▼
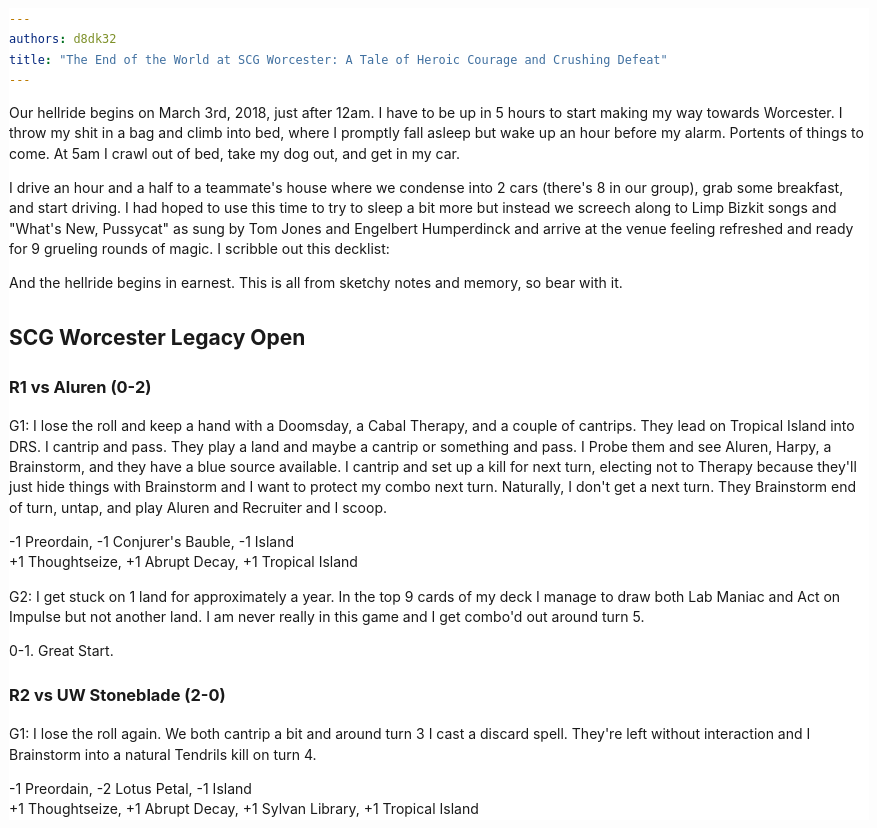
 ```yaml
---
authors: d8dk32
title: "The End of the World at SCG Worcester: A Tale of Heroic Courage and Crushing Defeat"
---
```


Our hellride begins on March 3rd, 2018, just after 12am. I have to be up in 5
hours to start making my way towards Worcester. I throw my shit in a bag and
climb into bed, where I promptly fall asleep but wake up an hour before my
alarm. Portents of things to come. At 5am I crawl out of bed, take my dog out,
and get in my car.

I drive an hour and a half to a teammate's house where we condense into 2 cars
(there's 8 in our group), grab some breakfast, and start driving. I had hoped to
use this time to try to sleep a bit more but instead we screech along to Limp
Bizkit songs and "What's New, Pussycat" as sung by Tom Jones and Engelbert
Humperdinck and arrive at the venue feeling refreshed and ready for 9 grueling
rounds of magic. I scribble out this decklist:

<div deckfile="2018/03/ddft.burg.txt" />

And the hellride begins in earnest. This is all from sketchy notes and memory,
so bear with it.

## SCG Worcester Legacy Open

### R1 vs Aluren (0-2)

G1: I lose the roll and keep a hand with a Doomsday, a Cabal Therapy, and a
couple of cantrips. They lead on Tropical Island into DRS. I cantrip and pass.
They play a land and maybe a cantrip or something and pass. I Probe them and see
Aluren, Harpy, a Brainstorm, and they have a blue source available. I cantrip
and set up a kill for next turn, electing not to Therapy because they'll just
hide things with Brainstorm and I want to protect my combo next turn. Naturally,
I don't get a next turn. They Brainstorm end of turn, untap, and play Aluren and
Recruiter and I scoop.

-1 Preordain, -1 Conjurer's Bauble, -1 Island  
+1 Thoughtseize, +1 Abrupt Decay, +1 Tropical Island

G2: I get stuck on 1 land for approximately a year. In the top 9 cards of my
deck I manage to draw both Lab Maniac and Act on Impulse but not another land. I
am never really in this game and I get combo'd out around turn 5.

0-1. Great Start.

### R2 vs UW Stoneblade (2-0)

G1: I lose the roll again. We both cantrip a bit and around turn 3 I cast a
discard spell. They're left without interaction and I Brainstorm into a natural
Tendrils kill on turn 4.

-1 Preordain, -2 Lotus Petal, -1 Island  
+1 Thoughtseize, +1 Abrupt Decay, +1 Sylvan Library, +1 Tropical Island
▲
▼
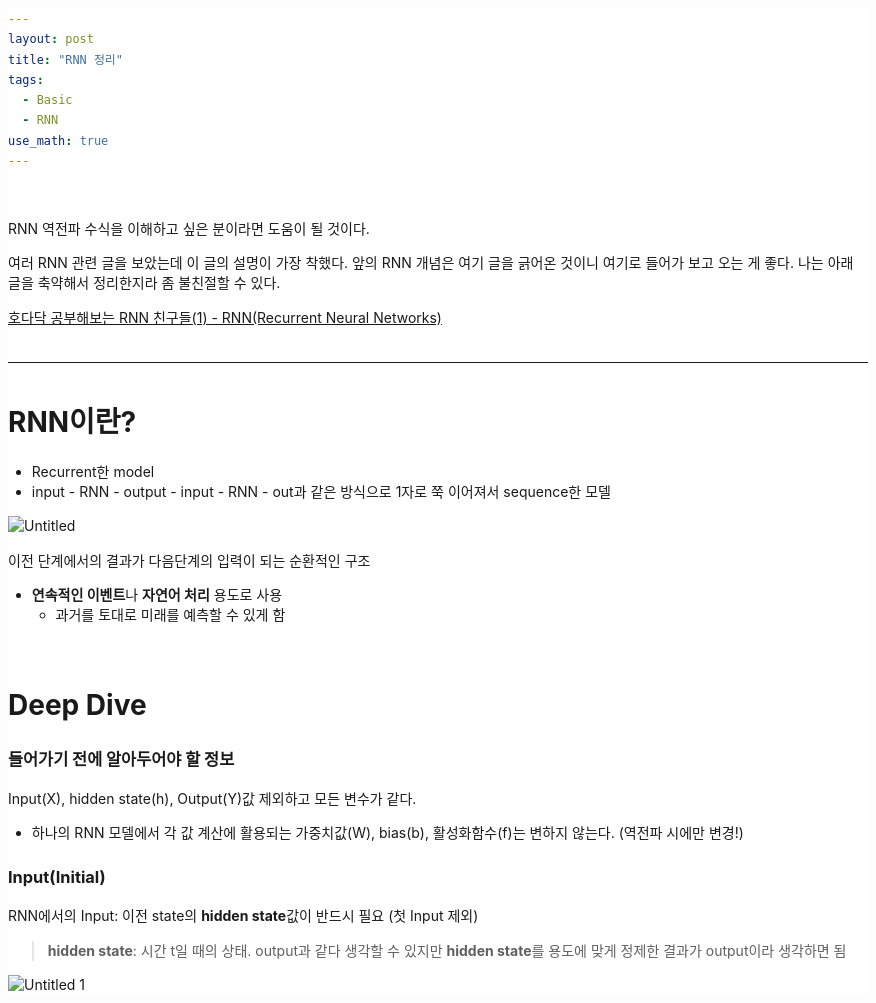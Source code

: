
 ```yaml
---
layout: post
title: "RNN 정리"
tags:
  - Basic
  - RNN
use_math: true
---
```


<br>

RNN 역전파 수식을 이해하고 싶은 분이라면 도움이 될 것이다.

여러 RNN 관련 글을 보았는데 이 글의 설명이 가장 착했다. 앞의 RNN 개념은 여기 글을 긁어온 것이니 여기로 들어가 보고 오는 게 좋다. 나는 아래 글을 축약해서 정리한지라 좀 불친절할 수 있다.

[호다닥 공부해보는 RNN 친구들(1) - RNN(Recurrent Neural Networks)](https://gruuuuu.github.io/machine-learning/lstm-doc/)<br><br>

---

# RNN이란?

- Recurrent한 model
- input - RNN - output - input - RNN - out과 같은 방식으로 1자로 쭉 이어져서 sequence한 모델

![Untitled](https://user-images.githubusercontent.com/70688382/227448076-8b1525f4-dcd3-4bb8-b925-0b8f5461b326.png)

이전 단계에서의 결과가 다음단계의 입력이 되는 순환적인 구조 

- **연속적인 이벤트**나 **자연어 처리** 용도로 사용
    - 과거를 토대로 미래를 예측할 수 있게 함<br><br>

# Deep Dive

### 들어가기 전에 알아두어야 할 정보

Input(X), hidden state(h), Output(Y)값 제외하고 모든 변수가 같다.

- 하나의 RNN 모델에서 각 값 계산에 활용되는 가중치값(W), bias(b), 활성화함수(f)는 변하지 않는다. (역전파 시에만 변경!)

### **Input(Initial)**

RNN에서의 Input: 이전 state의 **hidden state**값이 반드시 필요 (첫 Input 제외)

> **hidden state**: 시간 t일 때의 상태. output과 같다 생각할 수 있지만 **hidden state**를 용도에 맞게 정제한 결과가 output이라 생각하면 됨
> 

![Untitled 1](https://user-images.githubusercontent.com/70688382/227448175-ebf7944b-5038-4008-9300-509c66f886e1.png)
▲
# THE PROBLEM:
From the data above, gather every line that includes the word "roll".

# ANSWER TO THE EXERCISE:
G1: I lose the roll and keep a hand with a Doomsday, a Cabal Therapy, and a
G1: I lose the roll again. We both cantrip a bit and around turn 3 I cast a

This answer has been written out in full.